Low-Dose Aspirin In The Prevention Of Pre-Eclampsia With Potential Bleeding Risk Undergoing Treatment In Tertiary Care Hospital
Keywords:
Aspirin, Postpartum hemorrhage, Body mass index, Pre-eclampsiaAbstract
The present research is assessing the potential of low-dose aspirin as a preventative measure for pre-eclampsia. The incidence of postpartum hemorrhage (PPH) did not change statistically significantly between the aspirin and control groups. The purpose of this study was to assess the possible bleeding risk of 100 mg aspirin in high-risk pregnant women (62) as well as the variation in PPH incidence based on maternal factors. At five follow-up visits, coagulation test results and platelet counts were gathered. The study examined subgroups based on mother age (less than 35 years and more than 35 years), pre-pregnancy body mass index (pre-BMI, less than 28 kg/m² and more than 28 kg/m²), parity, gestational age at enrolment, and medical history, which included diabetes mellitus, chronic hypertension, and pre-eclampsia. To determine if there was a significant difference in the incidence of PPH following aspirin administration to pregnant women in each subgroup, logistic regression analysis was employed. Multiple logistic regression models were used to make changes after these findings.

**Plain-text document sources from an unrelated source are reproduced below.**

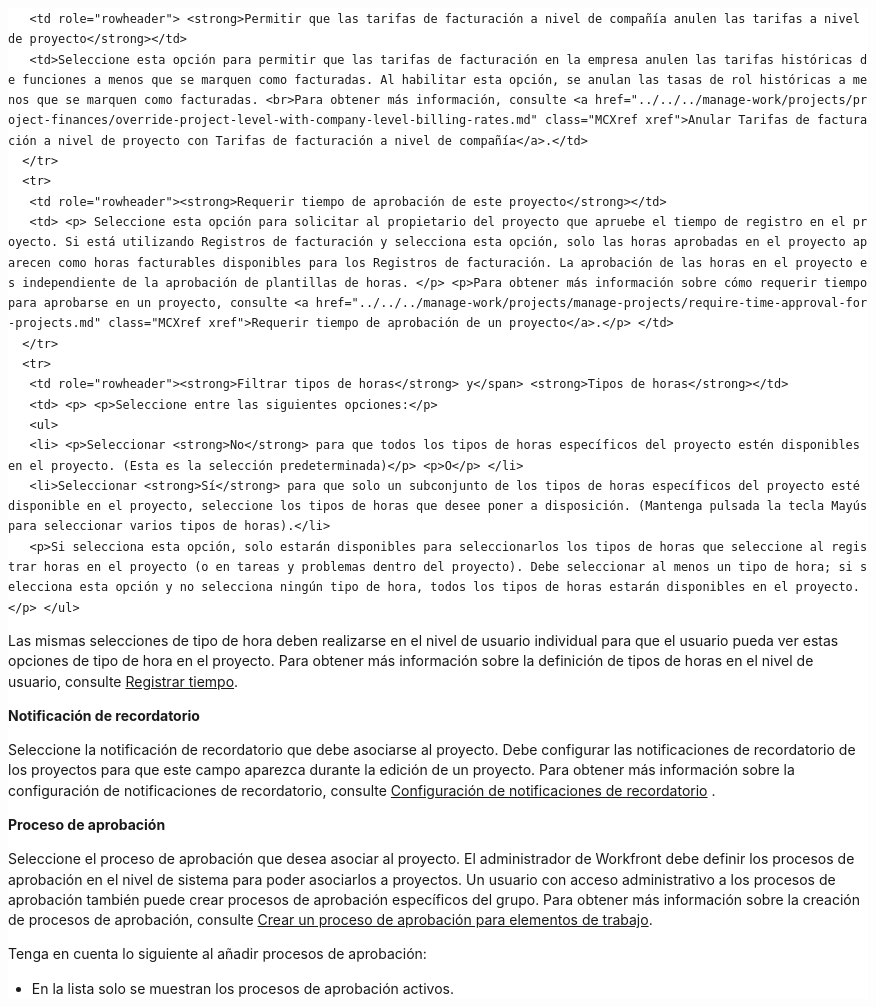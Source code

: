        <td role="rowheader"> <strong>Permitir que las tarifas de facturación a nivel de compañía anulen las tarifas a nivel de proyecto</strong></td> 
       <td>Seleccione esta opción para permitir que las tarifas de facturación en la empresa anulen las tarifas históricas de funciones a menos que se marquen como facturadas. Al habilitar esta opción, se anulan las tasas de rol históricas a menos que se marquen como facturadas. <br>Para obtener más información, consulte <a href="../../../manage-work/projects/project-finances/override-project-level-with-company-level-billing-rates.md" class="MCXref xref">Anular Tarifas de facturación a nivel de proyecto con Tarifas de facturación a nivel de compañía</a>.</td> 
      </tr> 
      <tr> 
       <td role="rowheader"><strong>Requerir tiempo de aprobación de este proyecto</strong></td> 
       <td> <p> Seleccione esta opción para solicitar al propietario del proyecto que apruebe el tiempo de registro en el proyecto. Si está utilizando Registros de facturación y selecciona esta opción, solo las horas aprobadas en el proyecto aparecen como horas facturables disponibles para los Registros de facturación. La aprobación de las horas en el proyecto es independiente de la aprobación de plantillas de horas. </p> <p>Para obtener más información sobre cómo requerir tiempo para aprobarse en un proyecto, consulte <a href="../../../manage-work/projects/manage-projects/require-time-approval-for-projects.md" class="MCXref xref">Requerir tiempo de aprobación de un proyecto</a>.</p> </td> 
      </tr> 
      <tr> 
       <td role="rowheader"><strong>Filtrar tipos de horas</strong> y</span> <strong>Tipos de horas</strong></td> 
       <td> <p> <p>Seleccione entre las siguientes opciones:</p> 
       <ul> 
       <li> <p>Seleccionar <strong>No</strong> para que todos los tipos de horas específicos del proyecto estén disponibles en el proyecto. (Esta es la selección predeterminada)</p> <p>O</p> </li> 
       <li>Seleccionar <strong>Sí</strong> para que solo un subconjunto de los tipos de horas específicos del proyecto esté disponible en el proyecto, seleccione los tipos de horas que desee poner a disposición. (Mantenga pulsada la tecla Mayús para seleccionar varios tipos de horas).</li> 
       <p>Si selecciona esta opción, solo estarán disponibles para seleccionarlos los tipos de horas que seleccione al registrar horas en el proyecto (o en tareas y problemas dentro del proyecto). Debe seleccionar al menos un tipo de hora; si selecciona esta opción y no selecciona ningún tipo de hora, todos los tipos de horas estarán disponibles en el proyecto.</p> </ul>

   <p>Las mismas selecciones de tipo de hora deben realizarse en el nivel de usuario individual para que el usuario pueda ver estas opciones de tipo de hora en el proyecto. Para obtener más información sobre la definición de tipos de horas en el nivel de usuario, consulte <a href="../../../timesheets/create-and-manage-timesheets/log-time.md" class="MCXref xref">Registrar tiempo</a>. </p> </p> </td> 
      </tr> 
      <tr data-mc-conditions=""> 
       <td role="rowheader"><strong>Notificación de recordatorio</strong> </td> 
       <td> <p> <p>Seleccione la notificación de recordatorio que debe asociarse al proyecto. Debe configurar las notificaciones de recordatorio de los proyectos para que este campo aparezca durante la edición de un proyecto. Para obtener más información sobre la configuración de notificaciones de recordatorio, consulte <a href="../../../administration-and-setup/manage-workfront/emails/set-up-reminder-notifications.md"><a href="../../../administration-and-setup/manage-workfront/emails/set-up-reminder-notifications.md" class="MCXref xref">Configuración de notificaciones de recordatorio</a> .</a></p> </p> </td> 
      </tr> 
      <tr data-mc-conditions=""> 
       <td role="rowheader"><strong>Proceso de aprobación</strong></td> 
       <td> <p>Seleccione el proceso de aprobación que desea asociar al proyecto. El administrador de Workfront debe definir los procesos de aprobación en el nivel de sistema para poder asociarlos a proyectos. <span>Un usuario con acceso administrativo a los procesos de aprobación también puede crear procesos de aprobación específicos del grupo.</span> Para obtener más información sobre la creación de procesos de aprobación, consulte <a href="../../../administration-and-setup/customize-workfront/configure-approval-milestone-processes/create-approval-processes.md" class="MCXref xref">Crear un proceso de aprobación para elementos de trabajo</a>.</p> <p>Tenga en cuenta lo siguiente al añadir procesos de aprobación: </p> 
       <ul> 
       <li>En la lista solo se muestran los procesos de aprobación activos. </li> 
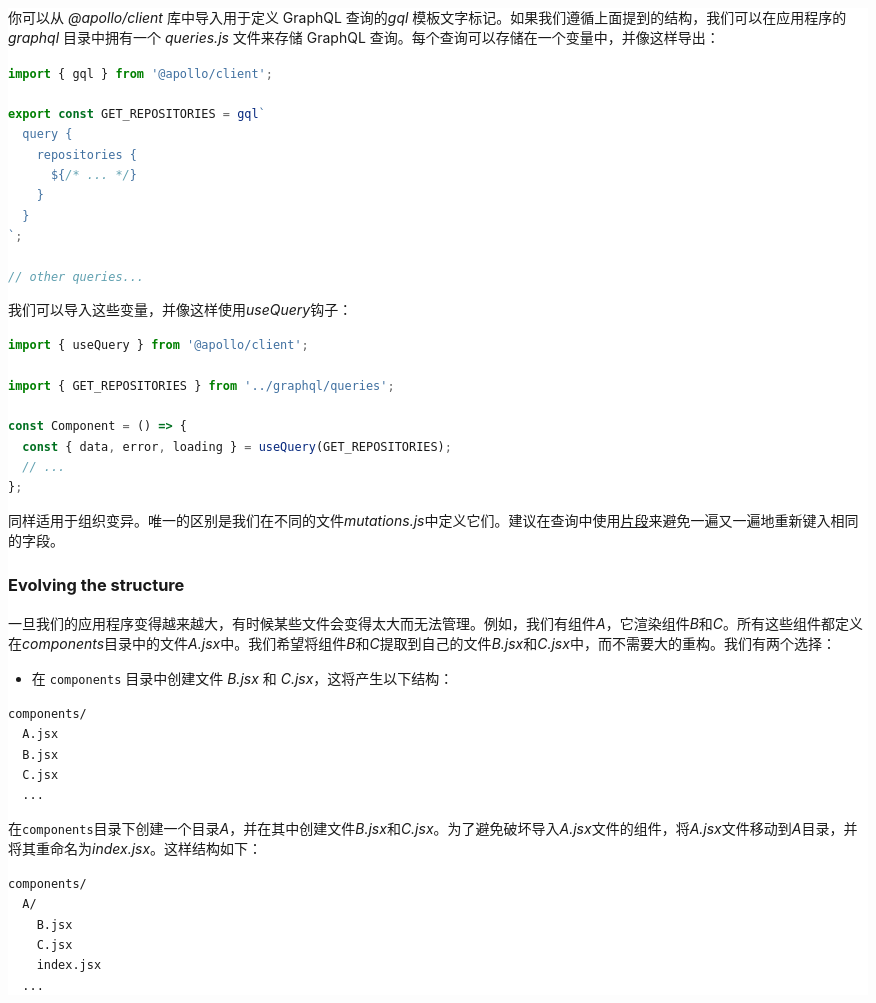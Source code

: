 
你可以从 <i>@apollo/client</i> 库中导入用于定义 GraphQL 查询的<em>gql</em> 模板文字标记。如果我们遵循上面提到的结构，我们可以在应用程序的 <i>graphql</i> 目录中拥有一个 <i>queries.js</i> 文件来存储 GraphQL 查询。每个查询可以存储在一个变量中，并像这样导出：

```javascript
import { gql } from '@apollo/client';

export const GET_REPOSITORIES = gql`
  query {
    repositories {
      ${/* ... */}
    }
  }
`;

// other queries...
```


我们可以导入这些变量，并像这样使用<em>useQuery</em>钩子：

```javascript
import { useQuery } from '@apollo/client';

import { GET_REPOSITORIES } from '../graphql/queries';

const Component = () => {
  const { data, error, loading } = useQuery(GET_REPOSITORIES);
  // ...
};
```


同样适用于组织变异。唯一的区别是我们在不同的文件<i>mutations.js</i>中定义它们。建议在查询中使用[片段](https://www.apollographql.com/docs/react/data/fragments/)来避免一遍又一遍地重新键入相同的字段。

### Evolving the structure


一旦我们的应用程序变得越来越大，有时候某些文件会变得太大而无法管理。例如，我们有组件<em>A</em>，它渲染组件<em>B</em>和<em>C</em>。所有这些组件都定义在<i>components</i>目录中的文件<i>A.jsx</i>中。我们希望将组件<em>B</em>和<em>C</em>提取到自己的文件<i>B.jsx</i>和<i>C.jsx</i>中，而不需要大的重构。我们有两个选择：


- 在 `components` 目录中创建文件 <i>B.jsx</i> 和 <i>C.jsx</i>，这将产生以下结构：

```bash
components/
  A.jsx
  B.jsx
  C.jsx
  ...
```


在`components`目录下创建一个目录<i>A</i>，并在其中创建文件<i>B.jsx</i>和<i>C.jsx</i>。为了避免破坏导入<i>A.jsx</i>文件的组件，将<i>A.jsx</i>文件移动到<i>A</i>目录，并将其重命名为<i>index.jsx</i>。这样结构如下：

```bash
components/
  A/
    B.jsx
    C.jsx
    index.jsx
  ...
```
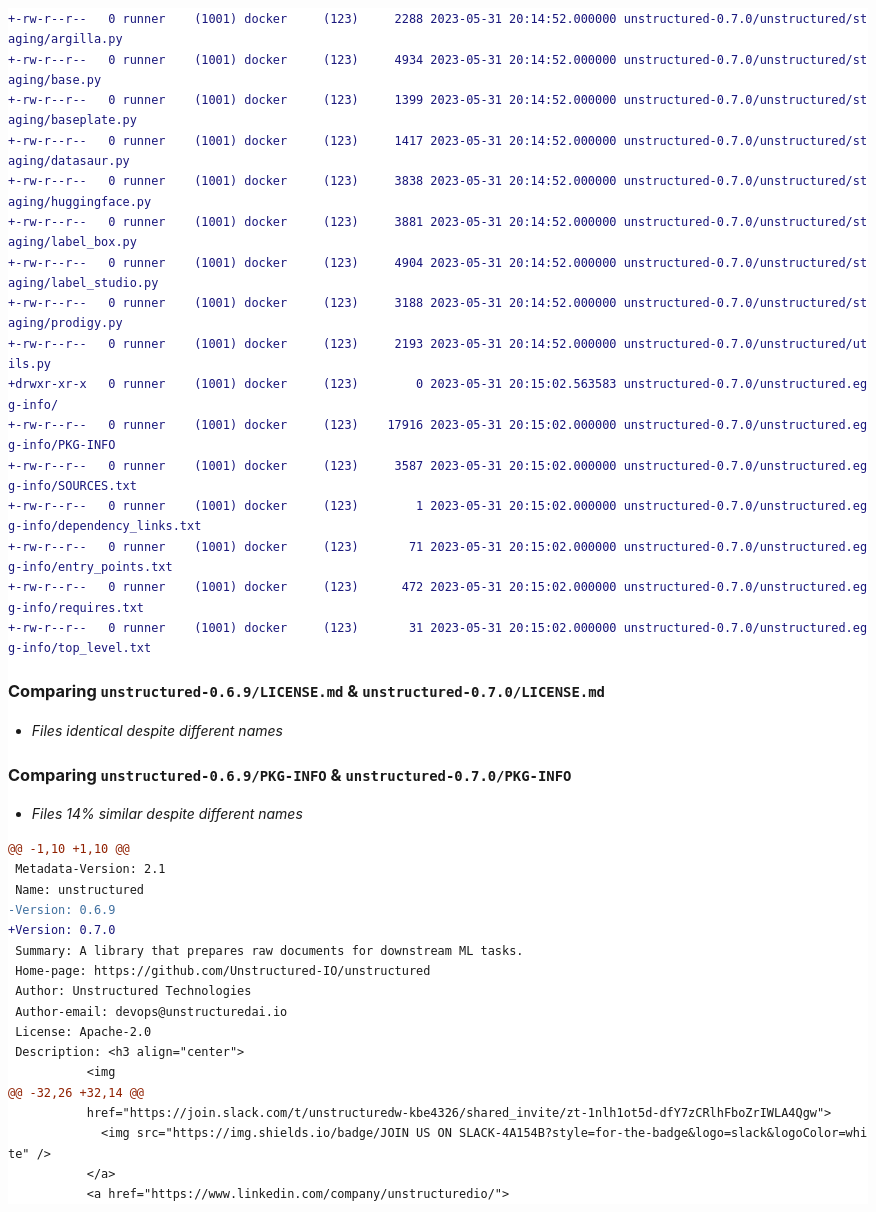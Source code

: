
 ```diff
+-rw-r--r--   0 runner    (1001) docker     (123)     2288 2023-05-31 20:14:52.000000 unstructured-0.7.0/unstructured/staging/argilla.py
+-rw-r--r--   0 runner    (1001) docker     (123)     4934 2023-05-31 20:14:52.000000 unstructured-0.7.0/unstructured/staging/base.py
+-rw-r--r--   0 runner    (1001) docker     (123)     1399 2023-05-31 20:14:52.000000 unstructured-0.7.0/unstructured/staging/baseplate.py
+-rw-r--r--   0 runner    (1001) docker     (123)     1417 2023-05-31 20:14:52.000000 unstructured-0.7.0/unstructured/staging/datasaur.py
+-rw-r--r--   0 runner    (1001) docker     (123)     3838 2023-05-31 20:14:52.000000 unstructured-0.7.0/unstructured/staging/huggingface.py
+-rw-r--r--   0 runner    (1001) docker     (123)     3881 2023-05-31 20:14:52.000000 unstructured-0.7.0/unstructured/staging/label_box.py
+-rw-r--r--   0 runner    (1001) docker     (123)     4904 2023-05-31 20:14:52.000000 unstructured-0.7.0/unstructured/staging/label_studio.py
+-rw-r--r--   0 runner    (1001) docker     (123)     3188 2023-05-31 20:14:52.000000 unstructured-0.7.0/unstructured/staging/prodigy.py
+-rw-r--r--   0 runner    (1001) docker     (123)     2193 2023-05-31 20:14:52.000000 unstructured-0.7.0/unstructured/utils.py
+drwxr-xr-x   0 runner    (1001) docker     (123)        0 2023-05-31 20:15:02.563583 unstructured-0.7.0/unstructured.egg-info/
+-rw-r--r--   0 runner    (1001) docker     (123)    17916 2023-05-31 20:15:02.000000 unstructured-0.7.0/unstructured.egg-info/PKG-INFO
+-rw-r--r--   0 runner    (1001) docker     (123)     3587 2023-05-31 20:15:02.000000 unstructured-0.7.0/unstructured.egg-info/SOURCES.txt
+-rw-r--r--   0 runner    (1001) docker     (123)        1 2023-05-31 20:15:02.000000 unstructured-0.7.0/unstructured.egg-info/dependency_links.txt
+-rw-r--r--   0 runner    (1001) docker     (123)       71 2023-05-31 20:15:02.000000 unstructured-0.7.0/unstructured.egg-info/entry_points.txt
+-rw-r--r--   0 runner    (1001) docker     (123)      472 2023-05-31 20:15:02.000000 unstructured-0.7.0/unstructured.egg-info/requires.txt
+-rw-r--r--   0 runner    (1001) docker     (123)       31 2023-05-31 20:15:02.000000 unstructured-0.7.0/unstructured.egg-info/top_level.txt
```

### Comparing `unstructured-0.6.9/LICENSE.md` & `unstructured-0.7.0/LICENSE.md`

 * *Files identical despite different names*

### Comparing `unstructured-0.6.9/PKG-INFO` & `unstructured-0.7.0/PKG-INFO`

 * *Files 14% similar despite different names*

```diff
@@ -1,10 +1,10 @@
 Metadata-Version: 2.1
 Name: unstructured
-Version: 0.6.9
+Version: 0.7.0
 Summary: A library that prepares raw documents for downstream ML tasks.
 Home-page: https://github.com/Unstructured-IO/unstructured
 Author: Unstructured Technologies
 Author-email: devops@unstructuredai.io
 License: Apache-2.0
 Description: <h3 align="center">
           <img
@@ -32,26 +32,14 @@
           href="https://join.slack.com/t/unstructuredw-kbe4326/shared_invite/zt-1nlh1ot5d-dfY7zCRlhFboZrIWLA4Qgw">
             <img src="https://img.shields.io/badge/JOIN US ON SLACK-4A154B?style=for-the-badge&logo=slack&logoColor=white" />
           </a>
           <a href="https://www.linkedin.com/company/unstructuredio/">
```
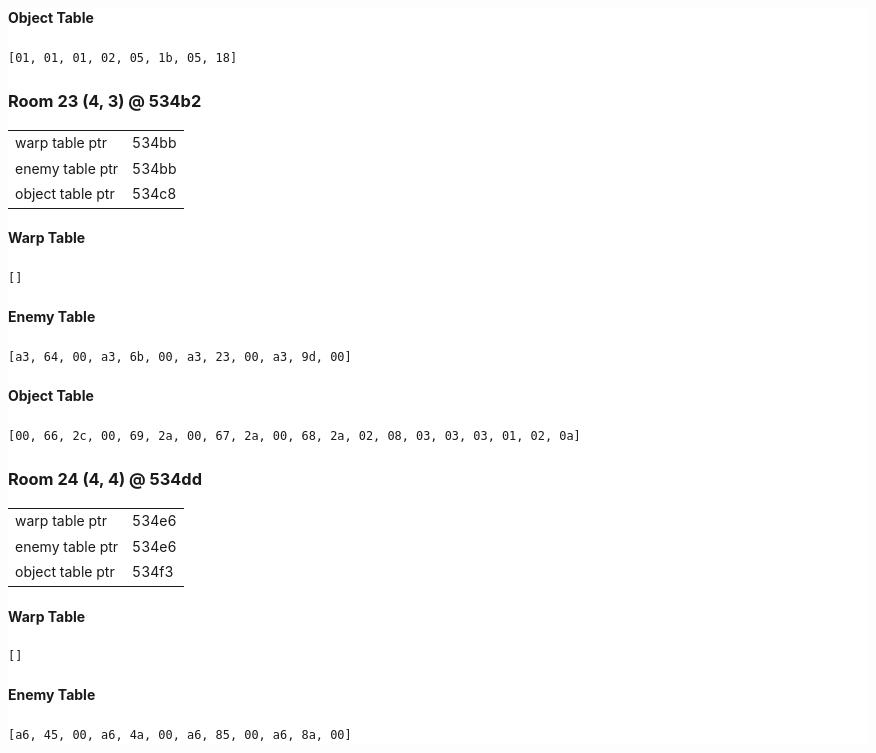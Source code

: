 #### Object Table

```
[01, 01, 01, 02, 05, 1b, 05, 18]
```

### Room 23 (4, 3) @ 534b2

| | |
|-|-|
| warp table ptr | 534bb |
| enemy table ptr | 534bb |
| object table ptr | 534c8 |

#### Warp Table

```
[]
```

#### Enemy Table

```
[a3, 64, 00, a3, 6b, 00, a3, 23, 00, a3, 9d, 00]
```

#### Object Table

```
[00, 66, 2c, 00, 69, 2a, 00, 67, 2a, 00, 68, 2a, 02, 08, 03, 03, 03, 01, 02, 0a]
```

### Room 24 (4, 4) @ 534dd

| | |
|-|-|
| warp table ptr | 534e6 |
| enemy table ptr | 534e6 |
| object table ptr | 534f3 |

#### Warp Table

```
[]
```

#### Enemy Table

```
[a6, 45, 00, a6, 4a, 00, a6, 85, 00, a6, 8a, 00]
```
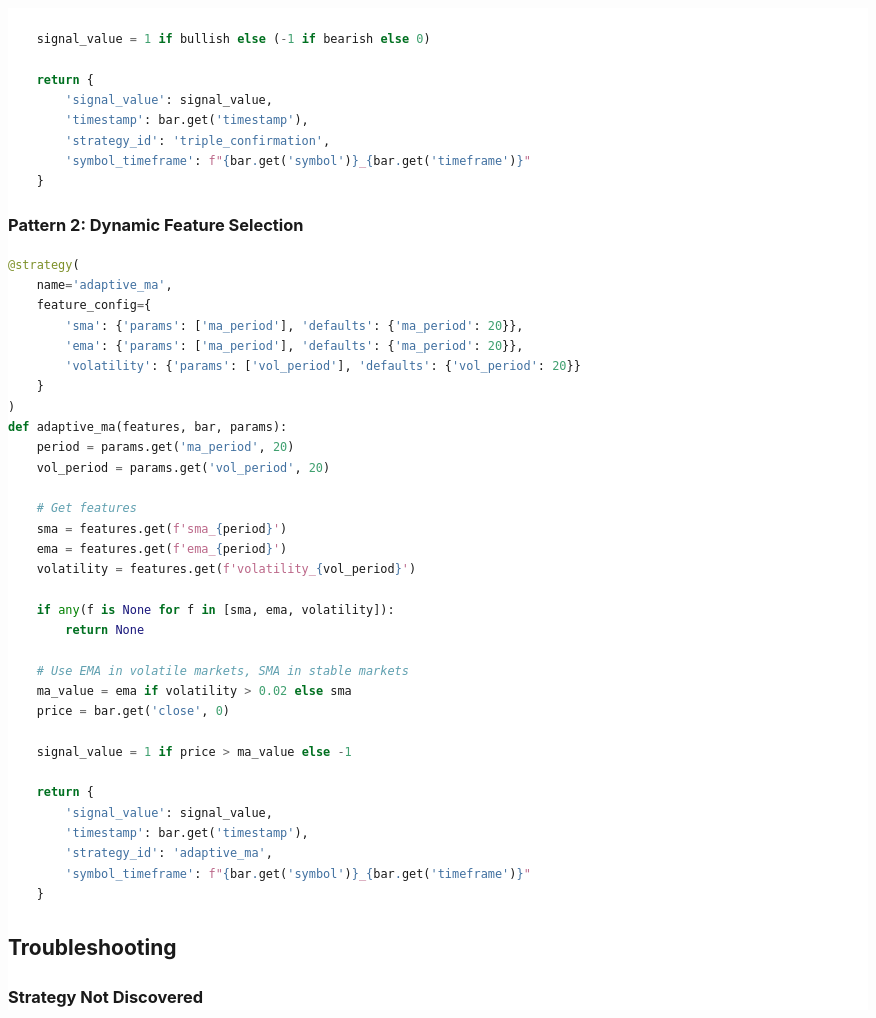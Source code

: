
 ```python
    
    signal_value = 1 if bullish else (-1 if bearish else 0)
    
    return {
        'signal_value': signal_value,
        'timestamp': bar.get('timestamp'),
        'strategy_id': 'triple_confirmation',
        'symbol_timeframe': f"{bar.get('symbol')}_{bar.get('timeframe')}"
    }
```

### Pattern 2: Dynamic Feature Selection

```python
@strategy(
    name='adaptive_ma',
    feature_config={
        'sma': {'params': ['ma_period'], 'defaults': {'ma_period': 20}},
        'ema': {'params': ['ma_period'], 'defaults': {'ma_period': 20}},
        'volatility': {'params': ['vol_period'], 'defaults': {'vol_period': 20}}
    }
)
def adaptive_ma(features, bar, params):
    period = params.get('ma_period', 20)
    vol_period = params.get('vol_period', 20)
    
    # Get features
    sma = features.get(f'sma_{period}')
    ema = features.get(f'ema_{period}')
    volatility = features.get(f'volatility_{vol_period}')
    
    if any(f is None for f in [sma, ema, volatility]):
        return None
    
    # Use EMA in volatile markets, SMA in stable markets
    ma_value = ema if volatility > 0.02 else sma
    price = bar.get('close', 0)
    
    signal_value = 1 if price > ma_value else -1
    
    return {
        'signal_value': signal_value,
        'timestamp': bar.get('timestamp'),
        'strategy_id': 'adaptive_ma',
        'symbol_timeframe': f"{bar.get('symbol')}_{bar.get('timeframe')}"
    }
```

## Troubleshooting

### Strategy Not Discovered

The aspirin and control groups did not vary significantly in terms of bleeding risk . When examining certain subgroups, there was no discernible difference in the overall incidence of PPH between the aspirin group and the control group. There was no significant correlation between pre-BMI and PPH in the control group, but there was in the aspirin group. Regardless of the mother's characteristics, a daily dose of 100 mg of aspirin, starting between weeks 12 and 20 and continuing until weeks 34, did not raise the risk of possible bleeding and PPH. There was a substantial positive connection between PPH and BMI in the aspirin group.